City Gallery

Past exhibition

Jono Rotman: Mongrel Mob Portraits

14 March–14 June 2015

CURATORS Robert Leonard, Aaron Lister PUBLICATION texts Aaron Lister, Ranganui Walker

Gangs are a polarising subject. In 2007, Jono Rotman began photographing members of New Zealand’s most notorious street gang, the Mongrel Mob. Over the years, he photographed some 200 men. Applying traditional studio portraiture conventions to these unlikely subjects, Rotman challenges our expectations of gangs and portraiture alike.

In 2013, before the work had been published or exhibited, Rotman received the prestigious Marti Friedlander Photographic Award for it. Making the Award, Friedlander said, ‘The photos of these men moved me to tears.
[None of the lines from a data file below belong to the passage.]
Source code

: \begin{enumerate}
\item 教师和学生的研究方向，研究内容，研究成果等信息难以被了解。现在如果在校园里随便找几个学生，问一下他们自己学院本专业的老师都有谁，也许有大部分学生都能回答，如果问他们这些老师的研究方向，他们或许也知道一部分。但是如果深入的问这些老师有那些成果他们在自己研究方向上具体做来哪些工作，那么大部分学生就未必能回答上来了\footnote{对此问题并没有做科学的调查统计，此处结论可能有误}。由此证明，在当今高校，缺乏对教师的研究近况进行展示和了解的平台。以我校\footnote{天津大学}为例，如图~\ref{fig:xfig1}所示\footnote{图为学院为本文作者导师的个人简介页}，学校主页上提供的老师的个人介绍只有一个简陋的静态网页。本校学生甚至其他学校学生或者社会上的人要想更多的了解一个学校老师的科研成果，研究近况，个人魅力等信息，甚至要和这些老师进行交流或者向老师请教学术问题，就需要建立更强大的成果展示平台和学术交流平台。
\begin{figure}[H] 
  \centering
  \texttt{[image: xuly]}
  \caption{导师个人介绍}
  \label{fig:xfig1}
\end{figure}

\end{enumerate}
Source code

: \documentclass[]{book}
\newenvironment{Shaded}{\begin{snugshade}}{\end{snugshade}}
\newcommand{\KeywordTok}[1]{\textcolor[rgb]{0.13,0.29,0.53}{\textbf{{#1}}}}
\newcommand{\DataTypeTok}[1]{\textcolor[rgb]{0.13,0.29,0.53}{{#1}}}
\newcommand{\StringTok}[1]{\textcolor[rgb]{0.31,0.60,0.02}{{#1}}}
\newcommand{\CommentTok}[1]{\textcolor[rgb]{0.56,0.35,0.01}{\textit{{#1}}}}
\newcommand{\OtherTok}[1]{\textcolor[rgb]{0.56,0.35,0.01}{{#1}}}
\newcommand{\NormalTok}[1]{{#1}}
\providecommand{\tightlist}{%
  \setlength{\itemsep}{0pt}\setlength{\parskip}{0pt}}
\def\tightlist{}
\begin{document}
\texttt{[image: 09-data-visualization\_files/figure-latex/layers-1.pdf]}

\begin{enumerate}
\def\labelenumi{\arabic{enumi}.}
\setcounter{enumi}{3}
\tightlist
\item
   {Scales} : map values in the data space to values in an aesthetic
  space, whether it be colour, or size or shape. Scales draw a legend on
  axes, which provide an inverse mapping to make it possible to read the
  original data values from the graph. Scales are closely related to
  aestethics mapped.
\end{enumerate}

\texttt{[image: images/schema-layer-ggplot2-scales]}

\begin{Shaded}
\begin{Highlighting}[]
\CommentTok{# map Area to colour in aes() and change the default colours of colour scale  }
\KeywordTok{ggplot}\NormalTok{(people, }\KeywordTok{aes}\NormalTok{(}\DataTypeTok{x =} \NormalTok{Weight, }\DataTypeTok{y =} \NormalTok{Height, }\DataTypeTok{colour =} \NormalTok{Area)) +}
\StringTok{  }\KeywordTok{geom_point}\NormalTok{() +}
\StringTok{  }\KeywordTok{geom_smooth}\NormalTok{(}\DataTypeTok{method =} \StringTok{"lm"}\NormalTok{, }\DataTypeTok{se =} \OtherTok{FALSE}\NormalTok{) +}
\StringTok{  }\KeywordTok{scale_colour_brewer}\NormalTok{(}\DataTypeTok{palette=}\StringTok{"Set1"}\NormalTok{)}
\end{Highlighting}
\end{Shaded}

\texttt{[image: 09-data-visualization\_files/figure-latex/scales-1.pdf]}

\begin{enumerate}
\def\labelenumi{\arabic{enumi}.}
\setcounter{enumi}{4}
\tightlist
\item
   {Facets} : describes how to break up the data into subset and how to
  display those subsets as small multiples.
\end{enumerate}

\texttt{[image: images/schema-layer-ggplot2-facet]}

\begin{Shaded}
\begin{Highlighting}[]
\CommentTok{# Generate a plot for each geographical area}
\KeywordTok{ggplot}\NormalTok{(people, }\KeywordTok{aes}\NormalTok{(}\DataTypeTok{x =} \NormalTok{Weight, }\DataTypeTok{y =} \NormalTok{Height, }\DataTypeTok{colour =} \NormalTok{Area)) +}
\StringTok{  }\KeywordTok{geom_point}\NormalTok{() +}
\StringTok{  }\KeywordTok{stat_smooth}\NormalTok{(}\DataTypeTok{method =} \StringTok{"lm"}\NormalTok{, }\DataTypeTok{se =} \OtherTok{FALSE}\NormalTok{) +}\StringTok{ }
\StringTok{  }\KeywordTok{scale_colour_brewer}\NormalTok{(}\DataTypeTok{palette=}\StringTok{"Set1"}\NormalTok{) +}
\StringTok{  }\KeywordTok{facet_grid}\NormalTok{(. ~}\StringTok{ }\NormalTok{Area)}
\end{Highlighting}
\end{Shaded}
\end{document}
It seems almost as if Rotman has understood something and revealed the person behind the badge without prejudice.’

When the portraits were first exhibited at Auckland’s Gow Langsford Gallery in 2014, they generated controversy. The media focused on the fact that one subject was standing trial for murder. They accused Rotman of glorifying the Mob life. He replied: ‘Is it glorification because they are good photographs? Should it be that these guys should only be shown in bad photographs or in police mugshots?’

Rotman says he neither glamorises nor caricatures his subjects. ‘I hope that viewers are forced to consider each man in person and consider deeply the forces that made him.’
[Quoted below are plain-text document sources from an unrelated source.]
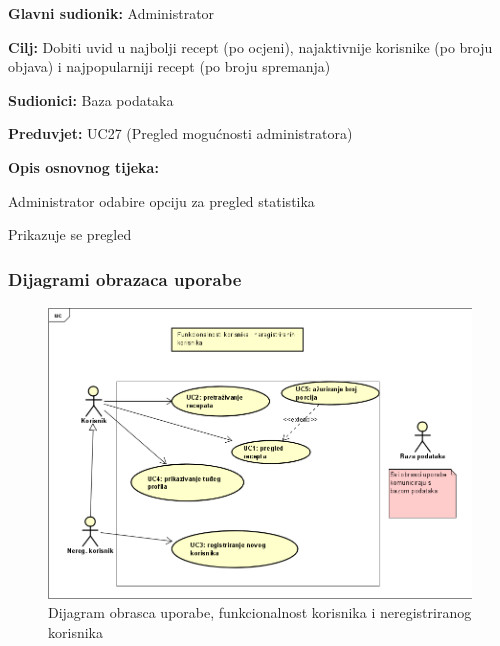 					\noindent {}
					\begin{packed_item}
						
						\item \textbf{Glavni sudionik: }Administrator
						\item \textbf{Cilj: }Dobiti uvid u najbolji recept (po ocjeni), najaktivnije korisnike (po broju objava) i najpopularniji recept (po broju spremanja)
						\item \textbf{Sudionici: }Baza podataka
						\item \textbf{Preduvjet: }UC27 (Pregled mogućnosti administratora)
						\item \textbf{Opis osnovnog tijeka:}
						
						\item[] \begin{packed_enum}
							\item Administrator odabire opciju za pregled statistika
							\item Prikazuje se pregled
						\end{packed_enum}
					\end{packed_item}
				
					
				\subsubsection{Dijagrami obrazaca uporabe}
					
					\begin{figure}[H]
						\includegraphics[scale=1]{slike/UC_nereg.png} %
						\centering
						\caption{Dijagram obrasca uporabe, funkcionalnost korisnika i neregistriranog korisnika}
						\label{fig:UC_diagram1}
					\end{figure}


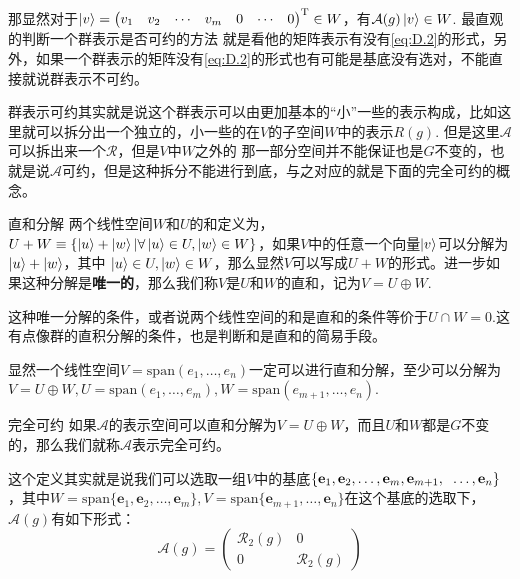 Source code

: 那显然对于$\ket{v}=\begin{pmatrix}v_1&v_2&\cdots&v_m&0&\cdots&0\end{pmatrix}^{\mathrm{T}}\in W$，有$\mathcal{A}(g)\ket{v}\in W$. 最直观的判断一个群表示是否可约的方法
就是看他的矩阵表示有没有\ref{eq:D.2}的形式，另外，如果一个群表示的矩阵没有\ref{eq:D.2}的形式也有可能是基底没有选对，不能直接就说群表示不可约。

群表示可约其实就是说这个群表示可以由更加基本的“小”一些的表示构成，比如这里就可以拆分出一个独立的，小一些的在$V$的子空间$W$中的表示$R(g)$. 但是这里$\mathscr{A}$可以拆出来一个$\mathscr{R}$，但是$V$中$W$之外的
那一部分空间并不能保证也是$G$不变的，也就是说$\mathscr{A}$可约，但是这种拆分不能进行到底，与之对应的就是下面的完全可约的概念。
\begin{define}{直和分解}
    两个线性空间$W$和$U$的和定义为，$U+W\equiv \{\ket{u}+\ket{w}|\forall \ket{u}\in U,\ket{w}\in W\}$，如果$V$中的任意一个向量$\ket{v}$可以分解为$\ket{u}+\ket{w}$，其中
    $\ket{u}\in U,\ket{w}\in W$，那么显然$V$可以写成$U+W$的形式。进一步如果这种分解是\textbf{唯一的}，那么我们称$V$是$U$和$W$的直和，记为$V=U\oplus W$.

    \setlength\parindent{2em}这种唯一分解的条件，或者说两个线性空间的和是直和的条件等价于$U\cap W={0}$.这有点像群的直积分解的条件，也是判断和是直和的简易手段。
\end{define}

显然一个线性空间$V=\mathrm{span}(e_1,\ldots,e_n)$一定可以进行直和分解，至少可以分解为$V=U\oplus W,U=\mathrm{span}(e_1,\ldots,e_m),W=\mathrm{span}(e_{m+1},\ldots,e_n)$.
\begin{define}{完全可约}
    如果$\mathscr{A}$的表示空间可以直和分解为$V=U\oplus W$，而且$U$和$W$都是$G$不变的，那么我们就称$\mathscr{A}$表示完全可约。
\end{define}
这个定义其实就是说我们可以选取一组$V$中的基底$\left\{\mathbf{e}_1,\mathbf{e}_2,\ldots,\mathbf{e}_m,\mathbf{e}_{m+1},\right.\\\left.\ldots,\mathbf{e}_n\right\}$，其中$W=\mathrm{span}\{\mathbf{e}_1,\mathbf{e}_2,\ldots,\mathbf{e}_m\},V=\mathrm{span}\{\mathbf{e}_{m+1},\ldots,\mathbf{e}_n\}$在这个基底的选取下，
$\mathcal{A}(g)$有如下形式：
\begin{equation}
    \label{eq:D.3}
    \mathcal{A}(g)=\begin{pmatrix}
        \mathcal{R}_2(g) &{0} \\
         {0} & \mathcal{R}_2(g)
       \end{pmatrix}
\end{equation}


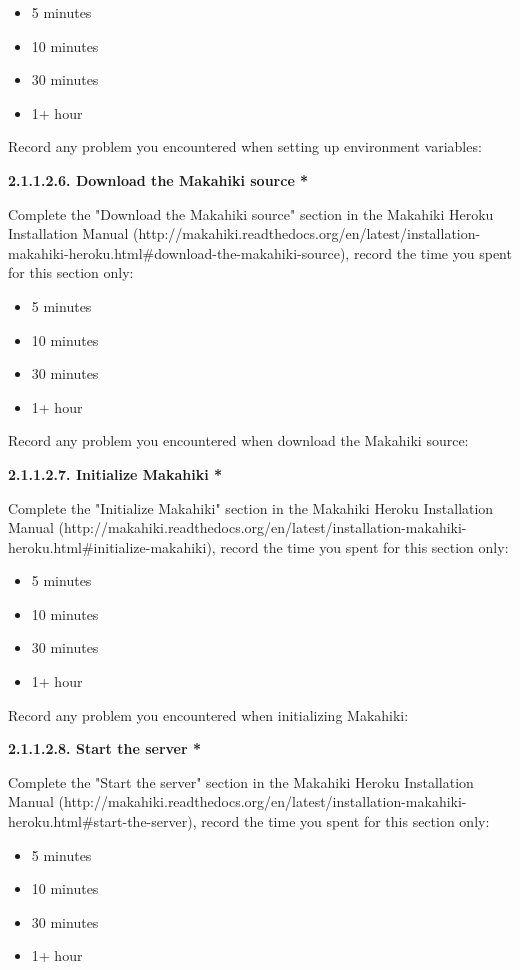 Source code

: \begin{itemize}
\item 5 minutes
\item  10 minutes
\item  30 minutes
\item  1+ hour
\end{itemize}

Record any problem you encountered when setting up environment variables:

{\bf 2.1.1.2.6. Download the Makahiki source *}

Complete the "Download the Makahiki source" section in the Makahiki Heroku Installation Manual (http://makahiki.readthedocs.org/en/latest/installation-makahiki-heroku.html\#download-the-makahiki-source), record the time you spent for this section only:

\begin{itemize}
\item 5 minutes
\item  10 minutes
\item  30 minutes
\item  1+ hour
\end{itemize}

Record any problem you encountered when download the Makahiki source:

{\bf 2.1.1.2.7. Initialize Makahiki *}

Complete the "Initialize Makahiki" section in the Makahiki Heroku Installation Manual (http://makahiki.readthedocs.org/en/latest/installation-makahiki-heroku.html\#initialize-makahiki), record the time you spent for this section only:

\begin{itemize}
\item 5 minutes
\item  10 minutes
\item  30 minutes
\item  1+ hour
\end{itemize}

Record any problem you encountered when initializing Makahiki:

{\bf 2.1.1.2.8. Start the server *}

Complete the "Start the server" section in the Makahiki Heroku Installation Manual (http://makahiki.readthedocs.org/en/latest/installation-makahiki-heroku.html\#start-the-server), record the time you spent for this section only:

\begin{itemize}
\item 5 minutes
\item  10 minutes
\item  30 minutes
\item  1+ hour
\end{itemize}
Our show expands on the original Gow Langsford show. In addition to the eight portraits, it includes two Rotman photographs that reproduce Mob members’ own photographs—mostly snapshots. In Denimz’s Collage 3 (2014), a huge collection of images has been arranged for Rotman by Denimz Rogue, the subject of one of Rotman’s portraits. The collection includes scenes of prison life and gravestones.

Our show also features more portraits, including Sean Wellington and Sons (2009)—Rotman’s sweetest and heaviest image. In it, the main subject turns his back to us—we see his patch, but not his face. But, he carries his two sons, who face us. They wear tiny Mob shirts. People see gangs as abhorrent but see children as innocent, and it’s hard to reconcile these assumptions looking at this picture. We realise—if we didn’t know it before—that the Mob is a community generations deep, and people are born into it. While Rotman’s other portraits are mostly about what has happened (he famously refers to his sitters as ‘artefacts’) Sean is about the future. It prompts us to imagine the lives these boys will live.